TASK MATERIAL ▸
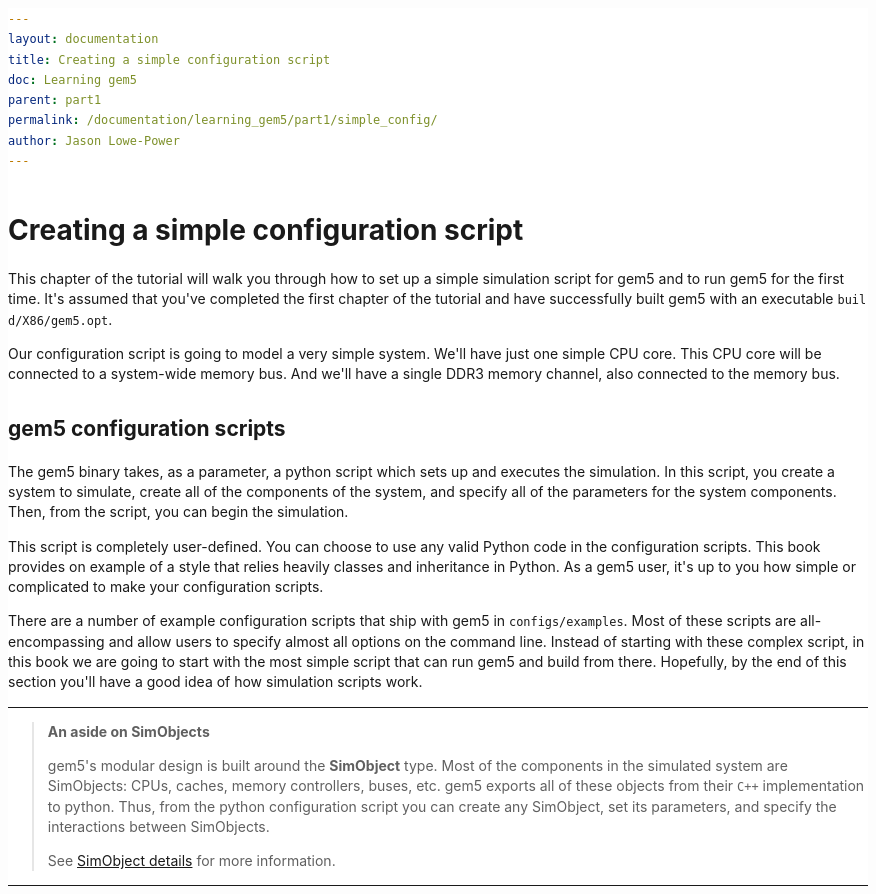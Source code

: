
 ```yaml
---
layout: documentation
title: Creating a simple configuration script
doc: Learning gem5
parent: part1
permalink: /documentation/learning_gem5/part1/simple_config/
author: Jason Lowe-Power
---
```



Creating a simple configuration script
======================================

This chapter of the tutorial will walk you through how to set up a
simple simulation script for gem5 and to run gem5 for the first time.
It's assumed that you've completed the first chapter of the tutorial and
have successfully built gem5 with an executable `build/X86/gem5.opt`.

Our configuration script is going to model a very simple system. We'll
have just one simple CPU core. This CPU core will be connected to a
system-wide memory bus. And we'll have a single DDR3 memory channel,
also connected to the memory bus.

gem5 configuration scripts
--------------------------

The gem5 binary takes, as a parameter, a python script which sets up and
executes the simulation. In this script, you create a system to
simulate, create all of the components of the system, and specify all of
the parameters for the system components. Then, from the script, you can
begin the simulation.

This script is completely user-defined. You can choose to use any valid
Python code in the configuration scripts. This book provides on example
of a style that relies heavily classes and inheritance in Python. As a
gem5 user, it's up to you how simple or complicated to make your
configuration scripts.

There are a number of example configuration scripts that ship with gem5
in `configs/examples`. Most of these scripts are all-encompassing and
allow users to specify almost all options on the command line. Instead
of starting with these complex script, in this book we are going to
start with the most simple script that can run gem5 and build from
there. Hopefully, by the end of this section you'll have a good idea of
how simulation scripts work.

---

> **An aside on SimObjects**
>
> gem5's modular design is built around the **SimObject** type. Most of
> the components in the simulated system are SimObjects: CPUs, caches,
> memory controllers, buses, etc. gem5 exports all of these objects from
> their `C++` implementation to python. Thus, from the python
> configuration script you can create any SimObject, set its parameters,
> and specify the interactions between SimObjects.
>
> See [SimObject details](http://doxygen.gem5.org/release/current/classgem5_1_1SimObject.html#details) for more information.

---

ABOUT THIS TASK ▸ In the listing above, find the line containing "are all-encompassing and" and the line containing "start with the", then retype both and every line between them exactly, with nothing else.

SOLUTION FOR THIS TASK ▸
in `configs/examples`. Most of these scripts are all-encompassing and
allow users to specify almost all options on the command line. Instead
of starting with these complex script, in this book we are going to
start with the most simple script that can run gem5 and build from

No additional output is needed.